## Problem description
Transcribe the listing below exactly, from its first line through the line with "coefficients in a". Omit the pictures.

## Source information
*** Block opens ***

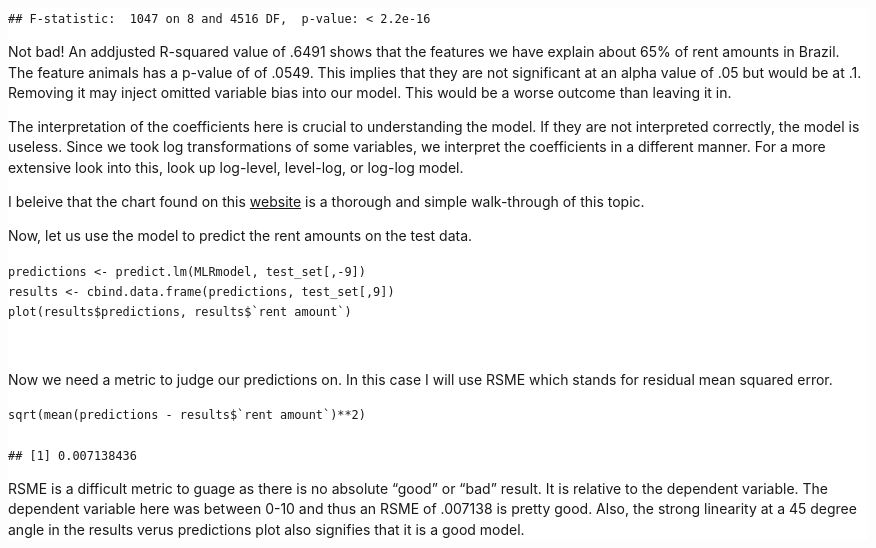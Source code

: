     ## F-statistic:  1047 on 8 and 4516 DF,  p-value: < 2.2e-16

Not bad! An addjusted R-squared value of .6491 shows that the features
we have explain about 65% of rent amounts in Brazil. The feature animals
has a p-value of of .0549. This implies that they are not significant at
an alpha value of .05 but would be at .1. Removing it may inject omitted
variable bias into our model. This would be a worse outcome than leaving
it in.

The interpretation of the coefficients here is crucial to understanding
the model. If they are not interpreted correctly, the model is useless.
Since we took log transformations of some variables, we interpret the
coefficients in a different manner. For a more extensive look into this,
look up log-level, level-log, or log-log model.

I beleive that the chart found on this
[website](https://sites.google.com/site/curtiskephart/ta/econ113/interpreting-beta)
is a thorough and simple walk-through of this topic.

Now, let us use the model to predict the rent amounts on the test data.

    predictions <- predict.lm(MLRmodel, test_set[,-9])
    results <- cbind.data.frame(predictions, test_set[,9])
    plot(results$predictions, results$`rent amount`)

<img src="{{ site.url }}{{ site.baseurl }}/images/last plot.png" alt="">

Now we need a metric to judge our predictions on. In this case I will
use RSME which stands for residual mean squared error.

    sqrt(mean(predictions - results$`rent amount`)**2)

    ## [1] 0.007138436

RSME is a difficult metric to guage as there is no absolute “good” or
“bad” result. It is relative to the dependent variable. The dependent
variable here was between 0-10 and thus an RSME of .007138 is pretty
good. Also, the strong linearity at a 45 degree angle in the results
verus predictions plot also signifies that it is a good model.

*** Block closes ***

## Result
Source code

:     ## F-statistic:  1047 on 8 and 4516 DF,  p-value: < 2.2e-16

Not bad! An addjusted R-squared value of .6491 shows that the features
we have explain about 65% of rent amounts in Brazil. The feature animals
has a p-value of of .0549. This implies that they are not significant at
an alpha value of .05 but would be at .1. Removing it may inject omitted
variable bias into our model. This would be a worse outcome than leaving
it in.

The interpretation of the coefficients here is crucial to understanding
the model. If they are not interpreted correctly, the model is useless.
Since we took log transformations of some variables, we interpret the
coefficients in a different manner. For a more extensive look into this,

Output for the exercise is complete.